[Stored data entries]
+++++

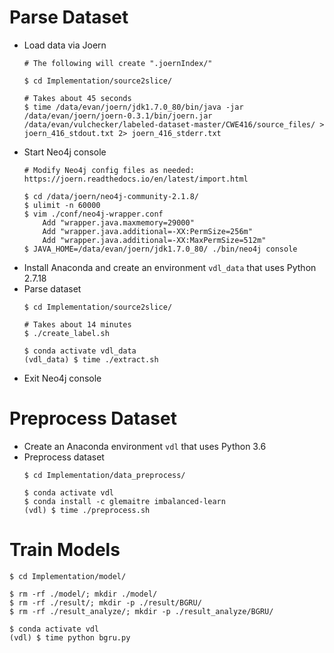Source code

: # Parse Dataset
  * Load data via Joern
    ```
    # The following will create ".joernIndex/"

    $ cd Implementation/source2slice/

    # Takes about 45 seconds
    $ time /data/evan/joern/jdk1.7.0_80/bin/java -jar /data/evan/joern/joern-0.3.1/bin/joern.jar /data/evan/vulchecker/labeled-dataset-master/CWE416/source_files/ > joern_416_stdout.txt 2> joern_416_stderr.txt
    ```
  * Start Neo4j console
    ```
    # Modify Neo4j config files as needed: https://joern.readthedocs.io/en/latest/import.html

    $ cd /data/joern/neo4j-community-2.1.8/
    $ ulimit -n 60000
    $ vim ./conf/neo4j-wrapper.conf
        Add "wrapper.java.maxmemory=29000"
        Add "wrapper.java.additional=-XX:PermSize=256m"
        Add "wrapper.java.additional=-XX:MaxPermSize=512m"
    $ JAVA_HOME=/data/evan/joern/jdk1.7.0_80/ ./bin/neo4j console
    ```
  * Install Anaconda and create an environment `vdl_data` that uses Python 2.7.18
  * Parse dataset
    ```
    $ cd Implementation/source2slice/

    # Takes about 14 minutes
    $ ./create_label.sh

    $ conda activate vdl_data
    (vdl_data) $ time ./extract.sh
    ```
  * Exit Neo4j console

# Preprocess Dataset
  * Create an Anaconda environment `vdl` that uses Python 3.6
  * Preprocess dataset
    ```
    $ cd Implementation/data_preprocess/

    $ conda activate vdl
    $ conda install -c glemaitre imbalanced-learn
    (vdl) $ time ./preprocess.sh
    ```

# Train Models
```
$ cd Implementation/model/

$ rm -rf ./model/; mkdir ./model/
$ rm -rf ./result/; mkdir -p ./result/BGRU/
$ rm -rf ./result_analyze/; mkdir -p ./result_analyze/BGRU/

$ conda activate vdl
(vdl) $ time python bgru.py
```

+++++

The problem: Give the records above again in full and exactly, but exclude every picture.

Task output:
Source code

: # Parse Dataset
  * Load data via Joern
    ```
    # The following will create ".joernIndex/"

    $ cd Implementation/source2slice/

    # Takes about 45 seconds
    $ time /data/evan/joern/jdk1.7.0_80/bin/java -jar /data/evan/joern/joern-0.3.1/bin/joern.jar /data/evan/vulchecker/labeled-dataset-master/CWE416/source_files/ > joern_416_stdout.txt 2> joern_416_stderr.txt
    ```
  * Start Neo4j console
    ```
    # Modify Neo4j config files as needed: https://joern.readthedocs.io/en/latest/import.html

    $ cd /data/joern/neo4j-community-2.1.8/
    $ ulimit -n 60000
    $ vim ./conf/neo4j-wrapper.conf
        Add "wrapper.java.maxmemory=29000"
        Add "wrapper.java.additional=-XX:PermSize=256m"
        Add "wrapper.java.additional=-XX:MaxPermSize=512m"
    $ JAVA_HOME=/data/evan/joern/jdk1.7.0_80/ ./bin/neo4j console
    ```
  * Install Anaconda and create an environment `vdl_data` that uses Python 2.7.18
  * Parse dataset
    ```
    $ cd Implementation/source2slice/

    # Takes about 14 minutes
    $ ./create_label.sh

    $ conda activate vdl_data
    (vdl_data) $ time ./extract.sh
    ```
  * Exit Neo4j console

# Preprocess Dataset
  * Create an Anaconda environment `vdl` that uses Python 3.6
  * Preprocess dataset
    ```
    $ cd Implementation/data_preprocess/

    $ conda activate vdl
    $ conda install -c glemaitre imbalanced-learn
    (vdl) $ time ./preprocess.sh
    ```

# Train Models
```
$ cd Implementation/model/

$ rm -rf ./model/; mkdir ./model/
$ rm -rf ./result/; mkdir -p ./result/BGRU/
$ rm -rf ./result_analyze/; mkdir -p ./result_analyze/BGRU/

$ conda activate vdl
(vdl) $ time python bgru.py
```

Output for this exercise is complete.